I don’t choose colors purely aesthetically I choose them for their emotional temperature and the way they influence the narrative of the painting.
There is a sense of irony and quiet humor in your compositions — for example, figures interacting with surreal or oversized objects. Is this intentional commentary on contemporary life?
Yes, the subtle irony is intentional. I’m interested in the absurdity that often lies beneath everyday situations the way small gestures or objects can become symbolic when isolated or exaggerated.
The humor is quiet, never mocking. It’s more a gentle way of questioning how we move through a world that is both ordinary and surreal. I think contemporary life is full of contradictions, and my compositions mirror that tension in a playful yet thoughtful way.
Gabriele Martin | Tomatoes
Could you describe your working process — from idea to finished painting? Do you plan your compositions in advance, or do they evolve intuitively?
My process usually begins with an image or a fragment , a pose, an object, a color atmosphere. I sketch loosely, but I don’t create strict plans.
Once I move to the canvas, the composition evolves intuitively. I build it layer by layer, allowing elements to shift until the painting finds its balance. Some parts come quickly, others need time to settle.
For me, the painting reveals itself gradually. I like to leave room for the unexpected, because those moments often become the most meaningful parts of the work.

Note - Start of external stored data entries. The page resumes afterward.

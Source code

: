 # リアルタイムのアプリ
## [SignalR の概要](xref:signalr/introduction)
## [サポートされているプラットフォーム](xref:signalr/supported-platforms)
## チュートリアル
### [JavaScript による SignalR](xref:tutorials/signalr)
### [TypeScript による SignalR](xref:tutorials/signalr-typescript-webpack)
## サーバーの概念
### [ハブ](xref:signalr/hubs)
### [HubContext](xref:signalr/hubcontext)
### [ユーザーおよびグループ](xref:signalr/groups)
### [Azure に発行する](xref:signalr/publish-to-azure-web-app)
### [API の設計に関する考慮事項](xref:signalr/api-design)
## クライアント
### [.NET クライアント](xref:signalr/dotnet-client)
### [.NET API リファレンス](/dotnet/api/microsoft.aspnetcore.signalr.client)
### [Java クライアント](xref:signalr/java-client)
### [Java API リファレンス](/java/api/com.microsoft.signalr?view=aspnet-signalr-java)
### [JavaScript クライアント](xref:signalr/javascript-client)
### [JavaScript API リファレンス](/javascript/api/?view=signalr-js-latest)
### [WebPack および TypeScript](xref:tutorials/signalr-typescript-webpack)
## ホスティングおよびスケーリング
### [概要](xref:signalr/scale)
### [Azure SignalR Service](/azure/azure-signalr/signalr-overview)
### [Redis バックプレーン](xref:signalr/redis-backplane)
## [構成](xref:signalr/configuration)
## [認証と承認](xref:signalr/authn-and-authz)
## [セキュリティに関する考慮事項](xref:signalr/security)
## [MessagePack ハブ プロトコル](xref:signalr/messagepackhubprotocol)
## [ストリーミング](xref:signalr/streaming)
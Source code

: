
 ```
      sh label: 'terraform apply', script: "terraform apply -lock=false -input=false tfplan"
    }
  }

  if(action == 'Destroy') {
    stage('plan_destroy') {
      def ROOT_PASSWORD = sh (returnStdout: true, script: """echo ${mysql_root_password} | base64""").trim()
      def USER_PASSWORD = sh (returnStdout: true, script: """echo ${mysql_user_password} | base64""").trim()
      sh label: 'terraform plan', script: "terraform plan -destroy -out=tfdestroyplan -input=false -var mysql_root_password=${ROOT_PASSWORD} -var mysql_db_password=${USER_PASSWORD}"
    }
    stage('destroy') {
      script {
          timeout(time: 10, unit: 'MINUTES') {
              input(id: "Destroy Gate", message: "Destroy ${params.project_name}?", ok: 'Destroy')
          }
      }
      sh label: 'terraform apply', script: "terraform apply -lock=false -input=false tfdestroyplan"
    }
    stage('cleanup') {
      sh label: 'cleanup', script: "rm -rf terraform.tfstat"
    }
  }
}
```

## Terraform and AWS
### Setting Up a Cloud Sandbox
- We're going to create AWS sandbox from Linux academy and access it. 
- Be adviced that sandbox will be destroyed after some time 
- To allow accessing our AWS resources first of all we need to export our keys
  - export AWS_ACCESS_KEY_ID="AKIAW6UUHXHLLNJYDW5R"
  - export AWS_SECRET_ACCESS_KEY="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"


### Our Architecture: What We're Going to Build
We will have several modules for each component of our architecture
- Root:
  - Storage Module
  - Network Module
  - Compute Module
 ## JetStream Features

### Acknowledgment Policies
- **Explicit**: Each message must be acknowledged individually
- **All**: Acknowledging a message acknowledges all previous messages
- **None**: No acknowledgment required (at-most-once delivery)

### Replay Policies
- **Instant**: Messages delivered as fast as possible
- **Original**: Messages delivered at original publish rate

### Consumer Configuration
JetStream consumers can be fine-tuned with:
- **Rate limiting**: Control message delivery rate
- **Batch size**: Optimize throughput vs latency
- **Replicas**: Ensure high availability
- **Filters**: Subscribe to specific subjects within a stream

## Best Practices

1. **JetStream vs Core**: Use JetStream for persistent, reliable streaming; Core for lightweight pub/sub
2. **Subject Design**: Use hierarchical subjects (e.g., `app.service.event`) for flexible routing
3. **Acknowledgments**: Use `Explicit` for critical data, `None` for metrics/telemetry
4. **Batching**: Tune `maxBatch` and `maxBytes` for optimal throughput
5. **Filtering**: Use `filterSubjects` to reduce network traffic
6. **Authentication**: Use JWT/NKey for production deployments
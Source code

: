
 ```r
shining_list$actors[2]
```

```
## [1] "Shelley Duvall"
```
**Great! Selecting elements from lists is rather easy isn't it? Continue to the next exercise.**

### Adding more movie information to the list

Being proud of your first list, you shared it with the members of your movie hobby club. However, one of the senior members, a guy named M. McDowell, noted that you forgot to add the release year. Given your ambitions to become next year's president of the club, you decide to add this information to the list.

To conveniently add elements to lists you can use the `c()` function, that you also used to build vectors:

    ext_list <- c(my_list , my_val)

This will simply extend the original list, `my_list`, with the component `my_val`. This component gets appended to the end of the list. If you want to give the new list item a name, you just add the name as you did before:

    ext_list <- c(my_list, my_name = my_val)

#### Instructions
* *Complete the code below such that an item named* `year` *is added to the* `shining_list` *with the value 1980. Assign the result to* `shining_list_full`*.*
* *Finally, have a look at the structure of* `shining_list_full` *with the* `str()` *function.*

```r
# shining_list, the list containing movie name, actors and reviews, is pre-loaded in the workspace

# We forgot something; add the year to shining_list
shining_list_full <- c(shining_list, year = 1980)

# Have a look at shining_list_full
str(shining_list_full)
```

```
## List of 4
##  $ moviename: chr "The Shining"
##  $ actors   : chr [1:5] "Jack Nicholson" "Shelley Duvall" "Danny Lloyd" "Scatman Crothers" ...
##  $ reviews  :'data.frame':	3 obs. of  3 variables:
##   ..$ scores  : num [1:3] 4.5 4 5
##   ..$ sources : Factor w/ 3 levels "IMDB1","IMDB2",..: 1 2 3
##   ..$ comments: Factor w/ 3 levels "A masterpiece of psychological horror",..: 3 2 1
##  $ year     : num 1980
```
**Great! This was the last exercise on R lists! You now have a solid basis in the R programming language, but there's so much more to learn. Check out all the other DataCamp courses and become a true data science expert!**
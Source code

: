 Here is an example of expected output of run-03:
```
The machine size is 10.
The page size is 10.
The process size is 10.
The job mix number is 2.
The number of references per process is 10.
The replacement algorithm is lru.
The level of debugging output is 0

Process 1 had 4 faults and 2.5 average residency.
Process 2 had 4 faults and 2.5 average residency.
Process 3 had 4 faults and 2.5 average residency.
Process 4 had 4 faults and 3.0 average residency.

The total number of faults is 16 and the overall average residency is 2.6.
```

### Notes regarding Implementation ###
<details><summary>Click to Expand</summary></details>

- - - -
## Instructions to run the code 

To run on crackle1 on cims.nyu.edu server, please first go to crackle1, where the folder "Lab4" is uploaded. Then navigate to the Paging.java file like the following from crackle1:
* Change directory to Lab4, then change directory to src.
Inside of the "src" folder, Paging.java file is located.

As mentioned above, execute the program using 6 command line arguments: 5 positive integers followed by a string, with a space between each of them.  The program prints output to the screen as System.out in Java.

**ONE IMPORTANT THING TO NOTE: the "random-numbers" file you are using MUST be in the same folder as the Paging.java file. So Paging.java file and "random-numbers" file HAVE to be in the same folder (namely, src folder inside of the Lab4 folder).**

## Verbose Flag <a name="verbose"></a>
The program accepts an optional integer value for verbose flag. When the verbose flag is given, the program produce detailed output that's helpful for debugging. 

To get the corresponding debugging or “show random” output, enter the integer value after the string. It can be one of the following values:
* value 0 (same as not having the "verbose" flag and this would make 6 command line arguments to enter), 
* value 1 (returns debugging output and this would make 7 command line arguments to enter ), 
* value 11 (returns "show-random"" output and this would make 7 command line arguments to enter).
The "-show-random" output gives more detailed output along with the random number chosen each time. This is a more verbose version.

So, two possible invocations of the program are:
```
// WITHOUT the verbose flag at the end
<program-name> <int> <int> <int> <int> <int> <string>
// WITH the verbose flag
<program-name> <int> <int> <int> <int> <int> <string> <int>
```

What role does symbolism play in your art? Are the recurring elements (mountains, water, fruits, children) personal metaphors?
The recurring elements are not symbolic in a fixed or literal way, but they do carry personal resonance. Mountains, for example, represent both stability and distance. Water suggests movement and emotional depth. Fruits often function as playful exaggerations of desire or abundance.
Children appear as figures of openness they allow me to explore vulnerability and curiosity without the weight of adult expectations.
I use these motifs as anchors. They are flexible metaphors, open enough for viewers to project their own interpretations.
Gabriele Martin | North
How do you see the relationship between your background in make-up and interior design and your current artistic practice?
Both disciplines influenced how I perceive form, space, and surface. Make-up taught me to understand faces, gestures, and subtle emotional expressions. Interior design gave me an intuitive sense for spatial composition, balance, and atmosphere.
These experiences shape the way I construct my paintings, the way figures relate to their environment, the controlled use of color, and the careful attention to visual harmony.
Even though the mediums are different, the underlying sensibility is the same, creating spaces, moods, and identities.